WHAT TO DO: Go to the line below containing "### function" and print exactly from there through the line containing "# KrishiConnect", both included. Print nothing else.

** Opening DATA PROVIDED block **

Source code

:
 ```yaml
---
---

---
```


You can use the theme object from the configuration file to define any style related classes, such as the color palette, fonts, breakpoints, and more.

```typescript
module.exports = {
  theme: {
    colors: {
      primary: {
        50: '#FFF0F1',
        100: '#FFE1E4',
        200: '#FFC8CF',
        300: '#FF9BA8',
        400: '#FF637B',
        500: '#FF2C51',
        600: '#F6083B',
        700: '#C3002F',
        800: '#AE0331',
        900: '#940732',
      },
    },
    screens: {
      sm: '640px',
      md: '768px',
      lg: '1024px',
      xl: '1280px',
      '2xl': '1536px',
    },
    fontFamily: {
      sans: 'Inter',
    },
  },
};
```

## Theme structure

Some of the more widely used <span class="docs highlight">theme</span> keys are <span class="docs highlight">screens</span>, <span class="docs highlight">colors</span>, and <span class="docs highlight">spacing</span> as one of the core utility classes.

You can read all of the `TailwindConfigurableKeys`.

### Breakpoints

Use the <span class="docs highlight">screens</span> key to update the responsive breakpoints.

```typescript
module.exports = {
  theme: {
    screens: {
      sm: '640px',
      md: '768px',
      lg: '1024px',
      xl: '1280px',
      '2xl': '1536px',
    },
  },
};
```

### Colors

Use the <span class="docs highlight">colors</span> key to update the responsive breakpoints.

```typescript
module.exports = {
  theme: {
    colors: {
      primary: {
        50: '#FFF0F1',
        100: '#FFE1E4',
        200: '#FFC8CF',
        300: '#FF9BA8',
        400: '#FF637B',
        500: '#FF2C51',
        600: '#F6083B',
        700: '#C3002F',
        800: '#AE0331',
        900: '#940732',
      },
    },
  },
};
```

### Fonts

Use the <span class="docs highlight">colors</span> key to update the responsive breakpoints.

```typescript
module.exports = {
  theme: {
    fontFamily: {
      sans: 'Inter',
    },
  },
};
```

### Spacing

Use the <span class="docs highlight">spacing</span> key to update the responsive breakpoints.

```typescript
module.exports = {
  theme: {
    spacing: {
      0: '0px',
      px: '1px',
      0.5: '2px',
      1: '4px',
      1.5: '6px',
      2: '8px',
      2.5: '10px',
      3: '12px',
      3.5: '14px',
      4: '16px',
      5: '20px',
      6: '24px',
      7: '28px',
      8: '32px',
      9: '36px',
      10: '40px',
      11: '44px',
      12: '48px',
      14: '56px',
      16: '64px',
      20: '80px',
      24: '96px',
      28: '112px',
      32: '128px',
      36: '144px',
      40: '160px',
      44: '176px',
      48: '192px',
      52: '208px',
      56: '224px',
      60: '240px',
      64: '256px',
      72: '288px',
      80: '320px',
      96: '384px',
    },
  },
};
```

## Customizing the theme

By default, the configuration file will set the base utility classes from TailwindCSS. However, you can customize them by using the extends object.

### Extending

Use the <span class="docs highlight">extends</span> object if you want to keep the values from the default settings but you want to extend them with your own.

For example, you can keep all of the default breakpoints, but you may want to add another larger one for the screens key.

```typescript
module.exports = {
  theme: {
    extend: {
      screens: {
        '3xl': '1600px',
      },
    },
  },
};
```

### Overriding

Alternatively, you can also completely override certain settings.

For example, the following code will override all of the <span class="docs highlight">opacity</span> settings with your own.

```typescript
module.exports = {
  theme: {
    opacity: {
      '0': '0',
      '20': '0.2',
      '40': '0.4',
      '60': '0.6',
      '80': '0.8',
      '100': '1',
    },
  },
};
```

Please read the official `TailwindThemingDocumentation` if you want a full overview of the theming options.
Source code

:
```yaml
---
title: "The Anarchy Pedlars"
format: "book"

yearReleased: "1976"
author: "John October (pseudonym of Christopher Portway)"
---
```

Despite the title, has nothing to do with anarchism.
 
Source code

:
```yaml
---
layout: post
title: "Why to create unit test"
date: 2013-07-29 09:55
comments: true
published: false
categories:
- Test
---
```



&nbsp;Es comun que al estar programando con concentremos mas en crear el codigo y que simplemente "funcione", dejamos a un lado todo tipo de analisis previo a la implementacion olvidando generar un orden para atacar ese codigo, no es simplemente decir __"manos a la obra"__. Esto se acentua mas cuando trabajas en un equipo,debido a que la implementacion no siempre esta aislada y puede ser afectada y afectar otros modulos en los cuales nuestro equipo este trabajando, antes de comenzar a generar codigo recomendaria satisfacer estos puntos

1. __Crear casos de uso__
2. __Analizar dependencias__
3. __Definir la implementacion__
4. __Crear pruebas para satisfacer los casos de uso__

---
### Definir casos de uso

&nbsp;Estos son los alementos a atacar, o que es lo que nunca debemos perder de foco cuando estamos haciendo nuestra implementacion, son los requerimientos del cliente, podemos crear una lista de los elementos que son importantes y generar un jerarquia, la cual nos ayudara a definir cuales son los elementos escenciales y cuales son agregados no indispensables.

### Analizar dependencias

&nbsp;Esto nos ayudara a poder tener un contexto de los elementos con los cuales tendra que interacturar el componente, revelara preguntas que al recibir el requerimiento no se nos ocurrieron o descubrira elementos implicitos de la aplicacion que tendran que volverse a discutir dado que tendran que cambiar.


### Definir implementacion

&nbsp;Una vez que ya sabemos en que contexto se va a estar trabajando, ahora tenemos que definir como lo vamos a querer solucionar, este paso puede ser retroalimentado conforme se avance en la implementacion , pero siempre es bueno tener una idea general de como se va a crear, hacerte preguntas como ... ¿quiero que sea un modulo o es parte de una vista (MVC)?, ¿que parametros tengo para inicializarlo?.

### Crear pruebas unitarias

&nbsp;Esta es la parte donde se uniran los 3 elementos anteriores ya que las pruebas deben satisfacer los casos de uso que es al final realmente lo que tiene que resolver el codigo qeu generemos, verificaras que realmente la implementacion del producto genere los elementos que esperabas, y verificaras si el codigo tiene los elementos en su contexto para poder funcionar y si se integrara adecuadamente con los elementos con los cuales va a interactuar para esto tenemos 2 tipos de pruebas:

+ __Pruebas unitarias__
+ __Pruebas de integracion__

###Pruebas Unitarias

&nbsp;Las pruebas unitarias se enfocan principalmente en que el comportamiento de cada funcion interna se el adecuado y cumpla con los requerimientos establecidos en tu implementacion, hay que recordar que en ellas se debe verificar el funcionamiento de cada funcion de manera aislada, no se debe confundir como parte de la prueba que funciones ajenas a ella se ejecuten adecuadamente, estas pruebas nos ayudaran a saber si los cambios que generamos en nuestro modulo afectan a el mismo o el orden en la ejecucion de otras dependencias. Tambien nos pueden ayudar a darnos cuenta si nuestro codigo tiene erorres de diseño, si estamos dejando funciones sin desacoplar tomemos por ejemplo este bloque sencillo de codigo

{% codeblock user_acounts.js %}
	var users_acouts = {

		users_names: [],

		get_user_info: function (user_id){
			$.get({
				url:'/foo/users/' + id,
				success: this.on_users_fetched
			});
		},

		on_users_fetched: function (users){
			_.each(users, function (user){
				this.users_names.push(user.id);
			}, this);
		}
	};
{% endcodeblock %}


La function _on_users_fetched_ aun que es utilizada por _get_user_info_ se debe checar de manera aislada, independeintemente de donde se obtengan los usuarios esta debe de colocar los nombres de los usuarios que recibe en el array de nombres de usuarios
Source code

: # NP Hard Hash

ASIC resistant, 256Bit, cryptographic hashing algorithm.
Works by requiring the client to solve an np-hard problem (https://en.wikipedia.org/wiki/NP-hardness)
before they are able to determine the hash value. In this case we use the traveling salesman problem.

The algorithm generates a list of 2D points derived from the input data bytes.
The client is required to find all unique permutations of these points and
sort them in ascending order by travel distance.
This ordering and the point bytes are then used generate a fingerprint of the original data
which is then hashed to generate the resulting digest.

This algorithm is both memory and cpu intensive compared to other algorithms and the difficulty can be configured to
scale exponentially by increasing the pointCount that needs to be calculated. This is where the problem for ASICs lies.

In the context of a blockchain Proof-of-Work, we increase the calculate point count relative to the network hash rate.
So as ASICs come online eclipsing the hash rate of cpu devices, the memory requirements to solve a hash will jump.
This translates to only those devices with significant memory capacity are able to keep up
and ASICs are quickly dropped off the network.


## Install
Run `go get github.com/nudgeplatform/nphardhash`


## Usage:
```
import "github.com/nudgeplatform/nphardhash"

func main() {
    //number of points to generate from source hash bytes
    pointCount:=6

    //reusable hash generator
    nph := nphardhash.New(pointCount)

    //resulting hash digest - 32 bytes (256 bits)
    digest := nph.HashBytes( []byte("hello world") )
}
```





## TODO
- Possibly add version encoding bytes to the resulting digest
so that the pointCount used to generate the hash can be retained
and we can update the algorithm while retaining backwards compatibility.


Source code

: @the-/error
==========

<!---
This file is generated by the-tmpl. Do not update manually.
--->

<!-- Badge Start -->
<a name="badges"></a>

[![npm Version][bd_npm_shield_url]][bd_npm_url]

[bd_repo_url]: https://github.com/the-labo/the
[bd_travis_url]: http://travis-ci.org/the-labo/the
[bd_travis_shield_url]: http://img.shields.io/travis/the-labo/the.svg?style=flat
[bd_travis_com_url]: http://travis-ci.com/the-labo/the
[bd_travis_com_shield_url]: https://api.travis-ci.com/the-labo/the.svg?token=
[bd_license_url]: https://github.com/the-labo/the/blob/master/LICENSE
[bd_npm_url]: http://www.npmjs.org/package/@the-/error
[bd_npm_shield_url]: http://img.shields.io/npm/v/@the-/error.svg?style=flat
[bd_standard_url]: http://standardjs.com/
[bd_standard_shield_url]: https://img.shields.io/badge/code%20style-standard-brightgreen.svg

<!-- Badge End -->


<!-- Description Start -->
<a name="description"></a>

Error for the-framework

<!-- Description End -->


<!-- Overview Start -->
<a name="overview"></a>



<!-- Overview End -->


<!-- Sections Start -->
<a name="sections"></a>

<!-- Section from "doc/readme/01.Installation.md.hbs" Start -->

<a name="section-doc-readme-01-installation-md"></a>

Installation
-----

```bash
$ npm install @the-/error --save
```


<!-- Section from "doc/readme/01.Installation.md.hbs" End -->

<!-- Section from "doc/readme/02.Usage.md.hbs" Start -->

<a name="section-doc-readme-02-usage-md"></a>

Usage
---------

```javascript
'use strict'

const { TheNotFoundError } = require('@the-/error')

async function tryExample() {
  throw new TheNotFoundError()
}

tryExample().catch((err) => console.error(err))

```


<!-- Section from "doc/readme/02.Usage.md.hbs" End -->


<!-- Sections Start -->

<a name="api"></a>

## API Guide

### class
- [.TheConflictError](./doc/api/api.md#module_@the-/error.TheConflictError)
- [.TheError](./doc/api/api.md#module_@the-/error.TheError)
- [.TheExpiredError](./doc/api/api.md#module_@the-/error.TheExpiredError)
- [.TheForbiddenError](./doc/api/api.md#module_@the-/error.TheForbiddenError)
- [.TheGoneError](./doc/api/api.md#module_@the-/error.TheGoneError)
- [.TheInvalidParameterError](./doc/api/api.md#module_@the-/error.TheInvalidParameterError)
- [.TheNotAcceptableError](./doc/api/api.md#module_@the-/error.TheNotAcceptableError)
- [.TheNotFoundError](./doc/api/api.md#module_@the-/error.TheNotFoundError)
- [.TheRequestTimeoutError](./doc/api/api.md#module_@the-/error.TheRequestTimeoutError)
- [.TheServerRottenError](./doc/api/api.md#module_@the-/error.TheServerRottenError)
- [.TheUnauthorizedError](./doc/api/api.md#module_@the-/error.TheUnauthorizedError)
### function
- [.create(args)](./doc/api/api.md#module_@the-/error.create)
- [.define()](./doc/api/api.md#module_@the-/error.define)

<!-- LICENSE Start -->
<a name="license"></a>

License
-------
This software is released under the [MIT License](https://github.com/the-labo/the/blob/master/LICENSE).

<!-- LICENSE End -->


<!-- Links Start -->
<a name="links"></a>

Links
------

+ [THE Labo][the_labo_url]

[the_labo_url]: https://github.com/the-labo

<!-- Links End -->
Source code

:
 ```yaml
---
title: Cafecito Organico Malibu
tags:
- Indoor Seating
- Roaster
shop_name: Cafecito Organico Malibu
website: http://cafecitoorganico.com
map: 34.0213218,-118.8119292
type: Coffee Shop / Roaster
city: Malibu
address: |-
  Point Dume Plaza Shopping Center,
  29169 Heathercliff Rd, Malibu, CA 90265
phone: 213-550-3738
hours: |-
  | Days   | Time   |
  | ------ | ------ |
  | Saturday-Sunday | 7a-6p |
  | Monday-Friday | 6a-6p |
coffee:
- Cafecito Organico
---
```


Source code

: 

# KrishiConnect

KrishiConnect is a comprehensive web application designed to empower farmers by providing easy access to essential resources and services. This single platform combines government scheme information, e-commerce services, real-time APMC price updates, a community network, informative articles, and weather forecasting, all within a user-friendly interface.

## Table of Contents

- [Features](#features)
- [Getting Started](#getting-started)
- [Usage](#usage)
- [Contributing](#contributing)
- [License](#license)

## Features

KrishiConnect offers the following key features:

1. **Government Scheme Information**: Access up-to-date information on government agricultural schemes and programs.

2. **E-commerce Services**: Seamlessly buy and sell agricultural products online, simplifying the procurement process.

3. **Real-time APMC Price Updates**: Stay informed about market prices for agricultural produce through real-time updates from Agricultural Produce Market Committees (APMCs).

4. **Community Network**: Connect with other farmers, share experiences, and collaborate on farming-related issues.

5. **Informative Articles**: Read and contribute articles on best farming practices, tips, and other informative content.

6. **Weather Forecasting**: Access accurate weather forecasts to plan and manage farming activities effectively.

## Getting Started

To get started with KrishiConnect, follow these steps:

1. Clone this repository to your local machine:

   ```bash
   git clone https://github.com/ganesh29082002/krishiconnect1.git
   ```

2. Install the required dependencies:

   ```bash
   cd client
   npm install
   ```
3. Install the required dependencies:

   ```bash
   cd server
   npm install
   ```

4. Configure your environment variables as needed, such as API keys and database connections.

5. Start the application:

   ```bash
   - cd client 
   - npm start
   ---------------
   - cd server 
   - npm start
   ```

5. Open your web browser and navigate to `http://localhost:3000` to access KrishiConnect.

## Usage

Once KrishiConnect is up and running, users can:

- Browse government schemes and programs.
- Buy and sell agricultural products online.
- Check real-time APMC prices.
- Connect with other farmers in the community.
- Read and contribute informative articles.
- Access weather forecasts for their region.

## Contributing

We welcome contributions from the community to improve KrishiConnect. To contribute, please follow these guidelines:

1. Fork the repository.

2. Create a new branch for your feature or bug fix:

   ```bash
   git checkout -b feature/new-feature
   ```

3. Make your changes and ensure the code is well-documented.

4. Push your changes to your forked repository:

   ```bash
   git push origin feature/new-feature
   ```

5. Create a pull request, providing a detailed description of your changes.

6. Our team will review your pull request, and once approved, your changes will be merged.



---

** Closing DATA PROVIDED block **

EXERCISE RESULT:
### function
- [.create(args)](./doc/api/api.md#module_@the-/error.create)
- [.define()](./doc/api/api.md#module_@the-/error.define)

<!-- LICENSE Start -->
<a name="license"></a>

License
-------
This software is released under the [MIT License](https://github.com/the-labo/the/blob/master/LICENSE).

<!-- LICENSE End -->


<!-- Links Start -->
<a name="links"></a>

Links
------

+ [THE Labo][the_labo_url]

[the_labo_url]: https://github.com/the-labo

<!-- Links End -->
Source code

:
 ```yaml
---
title: Cafecito Organico Malibu
tags:
- Indoor Seating
- Roaster
shop_name: Cafecito Organico Malibu
website: http://cafecitoorganico.com
map: 34.0213218,-118.8119292
type: Coffee Shop / Roaster
city: Malibu
address: |-
  Point Dume Plaza Shopping Center,
  29169 Heathercliff Rd, Malibu, CA 90265
phone: 213-550-3738
hours: |-
  | Days   | Time   |
  | ------ | ------ |
  | Saturday-Sunday | 7a-6p |
  | Monday-Friday | 6a-6p |
coffee:
- Cafecito Organico
---
```


Source code

: 

# KrishiConnect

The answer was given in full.